Advantages of SS Policies Improved economic growth - SS policies can be used to achieve sustainable economic growth by increasing the productive capacity of the economy. Lower inflation - an increase in the economy's productive capacity potential of the economy, they help to prevent the general price level from rising beyond control. Lower unemployment - an increase in the economy's productive capacity will tend to increase national output, thereby creating jobs in the economy in the long term. Also, SS policies can help to reduce both frictional and structural unemployment. Improved balance of payments - since SS policies can improve productivity and national output without increasing the general price level, the international competitiveness of the country should improve. For eg., firms should become more productive and competitive, which will help to boost the economy's export earnings. Therefore, supply-side policies tend to improve a country's balance of payments.
Disadvantages of SS Policies The main criticism of SS policies is the time that it takes to reap the benefits. For example, it might take years or even decades for a nation to enjoy the benefits of improved labour force due to education or retraining efforts or constructing better infrastructure to improve efficiency of the country.

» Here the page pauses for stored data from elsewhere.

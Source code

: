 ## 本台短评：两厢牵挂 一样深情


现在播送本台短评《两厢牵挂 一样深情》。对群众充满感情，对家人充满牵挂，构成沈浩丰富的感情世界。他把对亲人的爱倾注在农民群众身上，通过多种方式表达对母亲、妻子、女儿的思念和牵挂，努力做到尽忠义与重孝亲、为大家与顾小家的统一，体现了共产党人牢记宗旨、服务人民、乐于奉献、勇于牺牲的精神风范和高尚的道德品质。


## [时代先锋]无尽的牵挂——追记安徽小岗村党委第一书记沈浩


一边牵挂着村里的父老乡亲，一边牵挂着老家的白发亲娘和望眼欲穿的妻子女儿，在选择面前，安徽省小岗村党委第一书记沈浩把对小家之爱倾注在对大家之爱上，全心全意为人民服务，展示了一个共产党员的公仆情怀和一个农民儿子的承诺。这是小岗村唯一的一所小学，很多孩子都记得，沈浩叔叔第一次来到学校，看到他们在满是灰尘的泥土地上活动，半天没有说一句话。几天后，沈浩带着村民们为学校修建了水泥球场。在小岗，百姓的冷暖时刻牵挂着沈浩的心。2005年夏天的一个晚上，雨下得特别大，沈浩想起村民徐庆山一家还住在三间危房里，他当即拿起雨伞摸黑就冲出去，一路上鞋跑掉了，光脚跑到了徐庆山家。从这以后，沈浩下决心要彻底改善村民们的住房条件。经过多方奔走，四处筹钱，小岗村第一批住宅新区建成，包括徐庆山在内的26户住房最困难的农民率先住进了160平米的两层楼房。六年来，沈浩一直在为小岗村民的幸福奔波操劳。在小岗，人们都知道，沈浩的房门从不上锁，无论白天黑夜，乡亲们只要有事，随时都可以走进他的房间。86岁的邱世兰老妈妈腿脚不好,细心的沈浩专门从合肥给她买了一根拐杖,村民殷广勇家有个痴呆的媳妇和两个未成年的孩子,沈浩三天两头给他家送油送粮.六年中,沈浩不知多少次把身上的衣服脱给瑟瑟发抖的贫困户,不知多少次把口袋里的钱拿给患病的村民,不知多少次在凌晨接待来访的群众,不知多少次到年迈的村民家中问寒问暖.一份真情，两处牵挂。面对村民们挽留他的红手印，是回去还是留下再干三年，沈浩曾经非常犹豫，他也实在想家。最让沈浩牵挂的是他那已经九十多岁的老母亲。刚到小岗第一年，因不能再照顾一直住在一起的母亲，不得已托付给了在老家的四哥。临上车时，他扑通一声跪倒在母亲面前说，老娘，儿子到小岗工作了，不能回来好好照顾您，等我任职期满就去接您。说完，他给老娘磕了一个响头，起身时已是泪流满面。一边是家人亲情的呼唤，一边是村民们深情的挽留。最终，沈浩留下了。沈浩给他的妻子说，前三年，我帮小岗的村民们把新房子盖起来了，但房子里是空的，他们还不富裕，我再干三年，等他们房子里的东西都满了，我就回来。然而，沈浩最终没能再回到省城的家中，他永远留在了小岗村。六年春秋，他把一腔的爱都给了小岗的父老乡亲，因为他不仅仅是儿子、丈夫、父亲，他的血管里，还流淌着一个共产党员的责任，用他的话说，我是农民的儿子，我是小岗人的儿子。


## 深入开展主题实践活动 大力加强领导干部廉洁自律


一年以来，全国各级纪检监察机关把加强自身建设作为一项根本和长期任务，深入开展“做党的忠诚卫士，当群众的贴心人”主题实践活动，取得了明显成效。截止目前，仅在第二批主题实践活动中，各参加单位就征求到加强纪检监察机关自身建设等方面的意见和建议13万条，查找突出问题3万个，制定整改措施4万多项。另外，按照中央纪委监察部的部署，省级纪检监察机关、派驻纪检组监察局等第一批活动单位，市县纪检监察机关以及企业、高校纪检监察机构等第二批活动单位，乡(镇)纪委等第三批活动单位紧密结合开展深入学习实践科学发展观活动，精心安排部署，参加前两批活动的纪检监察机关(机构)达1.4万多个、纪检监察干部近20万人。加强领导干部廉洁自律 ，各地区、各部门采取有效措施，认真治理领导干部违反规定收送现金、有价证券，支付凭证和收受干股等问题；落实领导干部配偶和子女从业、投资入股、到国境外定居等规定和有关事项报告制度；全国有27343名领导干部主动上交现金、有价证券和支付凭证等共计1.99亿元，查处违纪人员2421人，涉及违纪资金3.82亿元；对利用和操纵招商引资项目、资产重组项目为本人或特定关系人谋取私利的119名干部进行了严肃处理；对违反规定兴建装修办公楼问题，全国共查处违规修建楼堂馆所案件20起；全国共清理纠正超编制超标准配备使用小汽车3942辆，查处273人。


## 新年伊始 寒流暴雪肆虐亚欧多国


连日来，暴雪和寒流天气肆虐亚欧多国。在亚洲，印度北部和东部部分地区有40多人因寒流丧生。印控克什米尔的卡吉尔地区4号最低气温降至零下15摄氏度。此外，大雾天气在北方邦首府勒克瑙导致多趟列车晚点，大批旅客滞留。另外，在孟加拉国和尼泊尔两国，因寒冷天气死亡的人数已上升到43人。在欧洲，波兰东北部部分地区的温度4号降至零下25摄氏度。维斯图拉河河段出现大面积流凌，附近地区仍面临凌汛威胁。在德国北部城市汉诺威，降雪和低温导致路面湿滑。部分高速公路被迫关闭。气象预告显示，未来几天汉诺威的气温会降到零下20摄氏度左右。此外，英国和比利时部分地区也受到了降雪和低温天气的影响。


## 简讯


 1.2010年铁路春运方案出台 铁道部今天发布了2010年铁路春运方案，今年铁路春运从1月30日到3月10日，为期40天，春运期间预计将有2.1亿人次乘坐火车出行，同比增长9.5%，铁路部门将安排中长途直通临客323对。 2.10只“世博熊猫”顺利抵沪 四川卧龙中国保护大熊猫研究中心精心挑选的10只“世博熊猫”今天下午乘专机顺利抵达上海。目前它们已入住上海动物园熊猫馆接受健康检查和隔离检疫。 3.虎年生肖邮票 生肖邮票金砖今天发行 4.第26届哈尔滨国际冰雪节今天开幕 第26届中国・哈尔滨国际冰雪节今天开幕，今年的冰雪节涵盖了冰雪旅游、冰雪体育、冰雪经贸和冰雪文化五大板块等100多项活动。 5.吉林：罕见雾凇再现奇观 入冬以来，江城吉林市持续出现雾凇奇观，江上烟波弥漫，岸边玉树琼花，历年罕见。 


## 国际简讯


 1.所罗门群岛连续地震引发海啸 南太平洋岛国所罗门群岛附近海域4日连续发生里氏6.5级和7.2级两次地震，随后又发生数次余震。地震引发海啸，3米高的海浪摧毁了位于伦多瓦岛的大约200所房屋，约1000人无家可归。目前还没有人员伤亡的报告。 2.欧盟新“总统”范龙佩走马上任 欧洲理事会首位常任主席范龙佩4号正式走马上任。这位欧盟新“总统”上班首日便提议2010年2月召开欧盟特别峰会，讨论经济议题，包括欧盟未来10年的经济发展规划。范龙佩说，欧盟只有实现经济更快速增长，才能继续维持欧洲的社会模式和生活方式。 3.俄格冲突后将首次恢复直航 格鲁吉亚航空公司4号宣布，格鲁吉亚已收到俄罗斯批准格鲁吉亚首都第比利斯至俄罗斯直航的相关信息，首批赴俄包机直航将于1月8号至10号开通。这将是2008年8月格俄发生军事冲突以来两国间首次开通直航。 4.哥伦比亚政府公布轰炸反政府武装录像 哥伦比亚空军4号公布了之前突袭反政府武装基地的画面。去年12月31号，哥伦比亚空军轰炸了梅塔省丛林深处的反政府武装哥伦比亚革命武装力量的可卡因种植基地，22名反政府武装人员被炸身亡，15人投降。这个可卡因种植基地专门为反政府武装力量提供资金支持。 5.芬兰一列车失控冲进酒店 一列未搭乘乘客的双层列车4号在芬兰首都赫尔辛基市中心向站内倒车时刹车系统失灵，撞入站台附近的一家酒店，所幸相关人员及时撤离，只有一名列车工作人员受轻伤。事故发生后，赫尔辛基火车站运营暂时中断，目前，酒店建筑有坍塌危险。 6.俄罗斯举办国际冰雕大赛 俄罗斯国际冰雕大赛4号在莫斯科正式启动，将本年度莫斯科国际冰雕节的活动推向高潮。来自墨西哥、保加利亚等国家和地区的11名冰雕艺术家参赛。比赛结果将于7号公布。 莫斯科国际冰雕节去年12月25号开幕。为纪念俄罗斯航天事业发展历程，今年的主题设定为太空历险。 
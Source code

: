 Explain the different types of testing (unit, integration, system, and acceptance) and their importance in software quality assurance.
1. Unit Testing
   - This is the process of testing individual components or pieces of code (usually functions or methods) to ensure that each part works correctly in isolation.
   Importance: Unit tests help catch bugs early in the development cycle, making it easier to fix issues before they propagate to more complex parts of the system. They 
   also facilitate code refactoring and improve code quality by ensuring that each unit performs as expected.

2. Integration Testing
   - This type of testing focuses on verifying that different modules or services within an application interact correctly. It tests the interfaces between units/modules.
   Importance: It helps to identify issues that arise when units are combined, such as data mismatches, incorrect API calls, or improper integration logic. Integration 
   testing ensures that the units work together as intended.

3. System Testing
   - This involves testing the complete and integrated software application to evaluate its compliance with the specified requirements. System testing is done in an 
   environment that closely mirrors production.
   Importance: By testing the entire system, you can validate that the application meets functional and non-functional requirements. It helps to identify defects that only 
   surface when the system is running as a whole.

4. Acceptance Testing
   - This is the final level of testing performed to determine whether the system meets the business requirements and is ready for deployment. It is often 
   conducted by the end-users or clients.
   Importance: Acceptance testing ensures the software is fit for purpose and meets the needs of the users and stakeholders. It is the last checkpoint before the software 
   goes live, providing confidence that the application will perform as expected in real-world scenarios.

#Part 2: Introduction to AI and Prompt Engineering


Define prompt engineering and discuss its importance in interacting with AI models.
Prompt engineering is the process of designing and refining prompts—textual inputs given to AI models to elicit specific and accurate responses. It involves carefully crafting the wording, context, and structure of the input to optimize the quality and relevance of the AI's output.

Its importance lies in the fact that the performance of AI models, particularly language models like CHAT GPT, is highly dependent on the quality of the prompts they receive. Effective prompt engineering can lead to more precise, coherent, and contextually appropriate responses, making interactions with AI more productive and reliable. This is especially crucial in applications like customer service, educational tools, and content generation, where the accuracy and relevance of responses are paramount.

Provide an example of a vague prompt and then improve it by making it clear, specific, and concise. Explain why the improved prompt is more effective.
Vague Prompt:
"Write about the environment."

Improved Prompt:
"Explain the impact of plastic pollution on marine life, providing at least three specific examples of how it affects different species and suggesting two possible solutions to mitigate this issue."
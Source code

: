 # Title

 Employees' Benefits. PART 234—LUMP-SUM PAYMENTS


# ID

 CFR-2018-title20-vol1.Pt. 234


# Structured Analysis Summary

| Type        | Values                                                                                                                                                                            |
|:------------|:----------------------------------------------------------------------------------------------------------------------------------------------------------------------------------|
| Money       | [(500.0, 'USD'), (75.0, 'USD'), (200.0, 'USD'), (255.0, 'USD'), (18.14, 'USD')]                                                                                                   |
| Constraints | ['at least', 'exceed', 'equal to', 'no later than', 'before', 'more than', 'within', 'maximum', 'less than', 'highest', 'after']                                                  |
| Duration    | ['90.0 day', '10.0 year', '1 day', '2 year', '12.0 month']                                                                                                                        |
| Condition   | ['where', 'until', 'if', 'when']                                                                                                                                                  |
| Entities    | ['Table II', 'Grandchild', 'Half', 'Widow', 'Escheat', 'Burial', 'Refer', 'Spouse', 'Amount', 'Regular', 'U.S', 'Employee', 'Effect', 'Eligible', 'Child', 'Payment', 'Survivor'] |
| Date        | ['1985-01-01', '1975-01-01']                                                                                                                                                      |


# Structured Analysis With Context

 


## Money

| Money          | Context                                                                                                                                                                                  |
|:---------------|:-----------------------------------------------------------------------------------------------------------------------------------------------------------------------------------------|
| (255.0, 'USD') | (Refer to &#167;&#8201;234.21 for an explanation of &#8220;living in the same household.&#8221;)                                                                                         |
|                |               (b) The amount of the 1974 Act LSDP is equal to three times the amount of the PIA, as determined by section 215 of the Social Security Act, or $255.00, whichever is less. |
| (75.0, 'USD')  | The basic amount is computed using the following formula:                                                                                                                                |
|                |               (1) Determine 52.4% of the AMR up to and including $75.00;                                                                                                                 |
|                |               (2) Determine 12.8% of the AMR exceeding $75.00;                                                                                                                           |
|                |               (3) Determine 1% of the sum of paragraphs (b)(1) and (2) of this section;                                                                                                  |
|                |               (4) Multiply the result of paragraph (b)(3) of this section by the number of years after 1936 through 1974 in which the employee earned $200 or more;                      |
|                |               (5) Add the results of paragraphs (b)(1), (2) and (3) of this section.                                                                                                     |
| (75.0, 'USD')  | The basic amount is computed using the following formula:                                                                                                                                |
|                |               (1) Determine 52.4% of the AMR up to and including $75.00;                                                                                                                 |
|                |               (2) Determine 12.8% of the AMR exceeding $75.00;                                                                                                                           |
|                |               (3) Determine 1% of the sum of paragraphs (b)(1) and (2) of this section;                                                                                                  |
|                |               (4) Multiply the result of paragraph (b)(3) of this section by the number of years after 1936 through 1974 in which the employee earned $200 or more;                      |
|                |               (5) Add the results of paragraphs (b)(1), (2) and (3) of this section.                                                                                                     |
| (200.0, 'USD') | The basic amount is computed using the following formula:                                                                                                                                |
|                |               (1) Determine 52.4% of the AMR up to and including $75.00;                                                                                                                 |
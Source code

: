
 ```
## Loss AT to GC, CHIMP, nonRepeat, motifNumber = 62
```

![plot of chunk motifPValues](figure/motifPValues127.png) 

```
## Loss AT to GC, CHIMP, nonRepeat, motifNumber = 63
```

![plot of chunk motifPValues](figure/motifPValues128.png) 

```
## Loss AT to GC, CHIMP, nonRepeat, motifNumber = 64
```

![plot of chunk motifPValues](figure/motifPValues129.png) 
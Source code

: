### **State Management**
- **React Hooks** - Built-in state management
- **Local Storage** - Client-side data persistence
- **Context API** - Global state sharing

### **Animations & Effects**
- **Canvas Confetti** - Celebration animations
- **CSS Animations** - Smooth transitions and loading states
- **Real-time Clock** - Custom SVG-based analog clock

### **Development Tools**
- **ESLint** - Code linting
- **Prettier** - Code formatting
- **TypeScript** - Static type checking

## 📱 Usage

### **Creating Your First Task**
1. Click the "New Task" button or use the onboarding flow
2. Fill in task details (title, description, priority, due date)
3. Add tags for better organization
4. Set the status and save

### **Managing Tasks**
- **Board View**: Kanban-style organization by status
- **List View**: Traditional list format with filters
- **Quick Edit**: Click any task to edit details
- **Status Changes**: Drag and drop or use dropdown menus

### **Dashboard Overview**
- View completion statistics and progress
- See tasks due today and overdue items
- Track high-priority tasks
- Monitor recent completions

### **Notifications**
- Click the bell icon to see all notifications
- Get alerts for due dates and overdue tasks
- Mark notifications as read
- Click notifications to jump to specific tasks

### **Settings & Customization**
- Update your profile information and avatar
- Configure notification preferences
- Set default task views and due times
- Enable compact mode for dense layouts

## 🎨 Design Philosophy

Real-life Examples of Government Policies in General Expansionary Fiscal Policy: Singapore has a low corporate tax rate to attract investments, in particular, TNCs from overseas to invest in Singapore. In this manner, it has reduced its taxes to stimulate growth by increasing investment indirectly. Contractionary Fiscal Policy: In the UK, after a few years of expansionary fiscal policy to boost its economy after the economic crisis in 2008, there was a period of contractionary fiscal policy where UK decided to introduce various cuts in government spending as austerity measures and also to reduce the government deficit. Singapore has recently increased its personal income tax rates in a progressive manner to combat widening income disparity; it also increased its taxes on housing and other luxurious goods as a form of contractionary fiscal policy to tame inflationary pressures.
Real-life Examples of Government Policies in General (cont.) Expansionary Monetary Policy: Japan has suffered a prolonged period of deflation and its economic growth has become stagnant over the years. Hence, it has pursued an expansionary monetary policy, using very low (or even negative real interest rates) or zero interest rates to attract more investment and spending to boost the economy. Contractionary Monetary Policy: The US Fed Reserve Rate had been adjusted upwards as a preemptive contractionary monetary policy and good years of recovery since the US subprime mortgage crisis in 2008/2009. SS Policy: Singapore has put in a lot of money for the training and education of its population in a bid to enhance its labour i.e. a large part of government expenditure is on education. Some other measures on retraining and enhancing the quality of its labour include schemes such as SkillsFuture Scheme, and Productivity and Innovation Credit (PIC) Scheme.